Legislative and Member Advocacy Specialist, National Education Association

MD

Certifications · Degrees · Memberships

Degree Bachelor's of Science degree in Political Science Degree Minor in African American Studies Degree Towson University Degree 2019 Degree Graduated cum laude Degree Full-time internship with the Washington Center Degree Congressional Black Caucus intern Member Congressional Black Associates Member Congressional Black Caucus Foundation alumni Member Towson University alumni network Member The Washington Center alumni

Her Story

About Shayla

My dedication to public service and equity, especially in education policy, was crystallized when I worked for Senator Van Hollen, but the foundation for that work was built years earlier through a series of experiences that grounded me in justice. Before serving in Senator Van Hollen's office, I had interned at the Maryland State's Attorney's Criminal Justice Department as a research aide, reviewing body-worn camera footage. That experience gave me early exposure to accountability, data analysis, and how policy decisions play out in real life. As someone who went to high school in Baltimore City, I had the experience of taking to the streets as a high school student, advocating after the killing of Freddie Gray, who was murdered in my city when I was in high school. It was an eye-opening experience to realize that these policy issues impact us directly, especially for people that look like me, and then being able to go directly into the body-worn camera unit from Maryland State's Attorney's Office to review that footage, but also with the lens of we have the power to change these systems. We can get involved at a very early age and make the changes that need to be done. Those are the experiences that pushed me to get into justice-related work, regardless if that's health or education or social security policy, whatever it is, just the lens of equity and justice stems from that early experience of taking to the streets as a high school student.

Her Interview

Ten minutes with Shayla

01What do you attribute your success to?

I attribute my success to my mom. I was a first-generation college student, and my mom put me through college. I think that I'm her wildest dreams personified. My late grandmother said before she passed that I was so smart that it made her scared of what my future would look like in a good way. Those are the folks that crowned me, and I attribute my success to them. They spoke this into existence for me, and I'm just living up to the charge.

02What’s the best career advice you’ve ever received?

The best career advice I've received is to send every email like your boss is CC'd on it. In terms of how you do your work, do your best, but also always be mindful that anything that you send is a representation of you. And so you just always have to have an eye to that. Another piece of advice was don't let perfect be the enemy of the good. Yes, I'm a perfectionist, but that takes a lot of time. Your good is good enough when we can work together and collaborate on making it perfect. It doesn't have to be perfect by yourself.

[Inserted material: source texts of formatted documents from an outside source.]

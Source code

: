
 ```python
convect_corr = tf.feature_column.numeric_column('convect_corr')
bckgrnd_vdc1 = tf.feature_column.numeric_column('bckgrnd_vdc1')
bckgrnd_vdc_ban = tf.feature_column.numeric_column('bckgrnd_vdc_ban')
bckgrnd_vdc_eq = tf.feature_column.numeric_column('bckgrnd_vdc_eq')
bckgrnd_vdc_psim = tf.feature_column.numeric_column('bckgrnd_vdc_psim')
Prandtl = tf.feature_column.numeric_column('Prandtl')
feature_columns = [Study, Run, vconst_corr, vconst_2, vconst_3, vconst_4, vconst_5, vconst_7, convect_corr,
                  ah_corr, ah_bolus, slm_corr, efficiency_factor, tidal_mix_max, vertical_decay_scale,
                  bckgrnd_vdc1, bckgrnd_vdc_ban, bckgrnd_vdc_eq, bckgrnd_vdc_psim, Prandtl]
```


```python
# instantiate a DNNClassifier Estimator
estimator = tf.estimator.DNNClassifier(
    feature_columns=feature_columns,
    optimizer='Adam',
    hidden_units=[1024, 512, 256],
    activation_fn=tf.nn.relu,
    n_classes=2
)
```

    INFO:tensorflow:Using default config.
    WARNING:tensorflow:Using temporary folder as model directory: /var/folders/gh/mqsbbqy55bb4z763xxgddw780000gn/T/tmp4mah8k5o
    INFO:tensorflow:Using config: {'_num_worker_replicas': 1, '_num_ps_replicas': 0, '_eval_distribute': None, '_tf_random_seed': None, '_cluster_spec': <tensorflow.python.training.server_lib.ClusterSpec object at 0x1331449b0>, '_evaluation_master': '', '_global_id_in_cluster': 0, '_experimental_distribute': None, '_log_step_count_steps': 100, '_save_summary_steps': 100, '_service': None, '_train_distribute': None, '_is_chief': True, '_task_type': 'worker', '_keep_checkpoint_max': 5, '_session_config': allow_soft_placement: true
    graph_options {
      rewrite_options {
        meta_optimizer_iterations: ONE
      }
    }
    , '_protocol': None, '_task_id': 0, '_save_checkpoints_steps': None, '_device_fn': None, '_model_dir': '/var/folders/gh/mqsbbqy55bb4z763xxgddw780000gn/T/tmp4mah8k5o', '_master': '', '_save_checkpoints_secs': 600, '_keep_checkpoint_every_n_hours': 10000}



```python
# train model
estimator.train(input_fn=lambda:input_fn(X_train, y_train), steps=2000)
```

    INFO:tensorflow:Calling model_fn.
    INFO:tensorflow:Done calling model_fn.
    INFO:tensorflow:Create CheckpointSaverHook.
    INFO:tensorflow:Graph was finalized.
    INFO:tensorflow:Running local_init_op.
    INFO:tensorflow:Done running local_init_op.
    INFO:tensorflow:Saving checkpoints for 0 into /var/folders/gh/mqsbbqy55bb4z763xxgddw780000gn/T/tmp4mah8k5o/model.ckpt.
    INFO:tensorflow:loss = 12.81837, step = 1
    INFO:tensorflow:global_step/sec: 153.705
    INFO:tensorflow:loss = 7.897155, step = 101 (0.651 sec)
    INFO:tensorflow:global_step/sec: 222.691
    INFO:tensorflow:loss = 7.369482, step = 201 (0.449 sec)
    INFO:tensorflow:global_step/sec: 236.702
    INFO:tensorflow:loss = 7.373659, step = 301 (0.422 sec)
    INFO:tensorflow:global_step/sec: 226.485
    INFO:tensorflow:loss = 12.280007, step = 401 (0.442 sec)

03What advice would you give to young women entering your industry?

Jump into this field if you are passionate about this work. You will find your footing on what part of that work you want to do. I've bounced around with advocacy, legislation, communication, digital advocacy. If you let the fact that you are passionate about this work lead you, you'll find your fit in all the avenues that you could do this work in. But make sure that it's something that you love, because it's hard, it's emotionally taxing, it's academically challenging, but it's worth it.

04What are the biggest challenges or opportunities in your field right now?

The biggest challenge is diversity in the field itself. I have experience from working on Capitol Hill specifically. There are not a ton of people of color in general, let alone people of color who are of a queer community or who are women. Both are identities that I identify with. And so, after you kind of distill that a lot of people don't look like you and don't occupy the same identities as you, it becomes a difficulty navigating that. So I encourage women of color to get into the field as often as possible. The greatest opportunity is probably the network of people that you will find once you get into the field and you start asking questions. You'll learn that the people on the Hill, or the people who are hill adjacent, or have formerly worked on the hill, they want to see people succeed. They're happy to have chats about how to navigate the space. But the other challenge is also that being on the Hill to work in federal policy, having come from the Hill is like being in a clique, or being in a secret group where you're in or you're not in. And so you have to figure out, if you're not in that field, how to get in it, how to navigate and penetrate that bubble of the people who are in the know, and then how to maintain those relationships after you're no longer in that bubble.

05What values are most important to you in your work and personal life?

The values most important to me are kindness, equity, perspective, truth, and accountability. Kindness should be the first one. Kindness takes folks a lot farther than they would think, and it's just an important way to ground yourself before having conversations with anybody, or keeping relationships up, is to come as your best self and be kind, because everybody deserves kindness. We're whole people outside of the work that we do, so we need to respect that. I hold true to equity, perspective, truth, and accountability in talking to folks about holding their members of Congress accountable, but also in having a working relationship with people.